Cuando un coche o un tostador se estropean una y otra vez, decimos: “es una patata”. Cuando lo hacen en el momento menos oportuno, podemos matizar: “es que es la monda”. Son términos con connotaciones despectivas, que incluso podríamos formular combinados, si la situación fuera verdaderamente ridícula además de catastrófica: “es la monda de una patata”. No se me ocurre tema menos apropiado para convertirlo en escultura, con tantas cosas nobles y hermosas como hay en el mundo.

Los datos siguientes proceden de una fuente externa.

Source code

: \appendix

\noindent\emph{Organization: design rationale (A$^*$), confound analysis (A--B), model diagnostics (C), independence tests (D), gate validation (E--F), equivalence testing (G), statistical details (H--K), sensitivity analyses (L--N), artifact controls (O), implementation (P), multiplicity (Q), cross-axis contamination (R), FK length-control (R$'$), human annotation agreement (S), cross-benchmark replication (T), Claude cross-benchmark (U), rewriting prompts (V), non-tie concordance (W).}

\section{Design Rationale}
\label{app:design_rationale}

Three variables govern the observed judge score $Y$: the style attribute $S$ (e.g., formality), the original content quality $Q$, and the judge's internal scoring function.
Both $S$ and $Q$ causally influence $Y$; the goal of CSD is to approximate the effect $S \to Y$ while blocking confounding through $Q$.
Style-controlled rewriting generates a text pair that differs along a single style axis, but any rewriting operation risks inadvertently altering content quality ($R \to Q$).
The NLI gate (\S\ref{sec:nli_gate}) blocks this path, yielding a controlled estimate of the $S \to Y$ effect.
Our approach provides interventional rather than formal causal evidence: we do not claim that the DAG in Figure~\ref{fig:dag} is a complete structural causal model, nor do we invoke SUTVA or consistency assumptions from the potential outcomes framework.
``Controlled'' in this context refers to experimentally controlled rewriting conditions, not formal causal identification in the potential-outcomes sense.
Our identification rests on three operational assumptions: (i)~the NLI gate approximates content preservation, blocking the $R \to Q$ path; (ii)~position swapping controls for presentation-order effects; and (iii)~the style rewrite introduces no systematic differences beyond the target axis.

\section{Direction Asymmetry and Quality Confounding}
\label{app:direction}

Una causa, entre otras muchas, por la que las mujeres no han obtenido reconocimiento como artistas a lo largo de los siglos, ha sido por la temática de sus creaciones. Tareas domésticas como limpiar o cocinar, ocupaciones maternales como peinar a un niño o darle el pecho, escenas íntimas y sinceras –esto es, no miradas por un ojo masculino- como lavarse o desvestirse… Temas menores, muy menores, que para nada alcanzaban el rango de las cosas importantes que pintaban los varones, estas sí, propias de un arte que merecía tal nombre: vida callejera, vida social, ejemplos de dignidad o heroísmo, desnudos femeninos o al menos bodegones de caza –una variante de lo anterior.
Al pelar patatas se me queda en las manos un resto de tierra. La carne vegetal recién descubierta está húmeda y se forma en los dedos un barrillo que enseguida quiero lavar. Las mondas -una tira de piel que intenta la espiral y cuya curvatura evoca el volumen oblongo que recubrió- rápidamente se rompen y se aplanan. Las amontono, las arrastro camino de la basura. Si pelas muchas patatas te duelen los dedos de empujar el cuchillo. Es un trabajo monótono. No se necesita para hacerlo ni una pizca de inteligencia. En muchos lugares pelar patatas es la tarea más baja o un castigo. Y sin embargo, la patata que vino de América, en el siglo XVII salvó a Europa de la hambruna. En las culturas andinas el tiempo se medía por lo que se tardaba en cocer una patata. En Alaska sirvió de moneda. Y fue el primer vegetal que se cultivó en una nave espacial.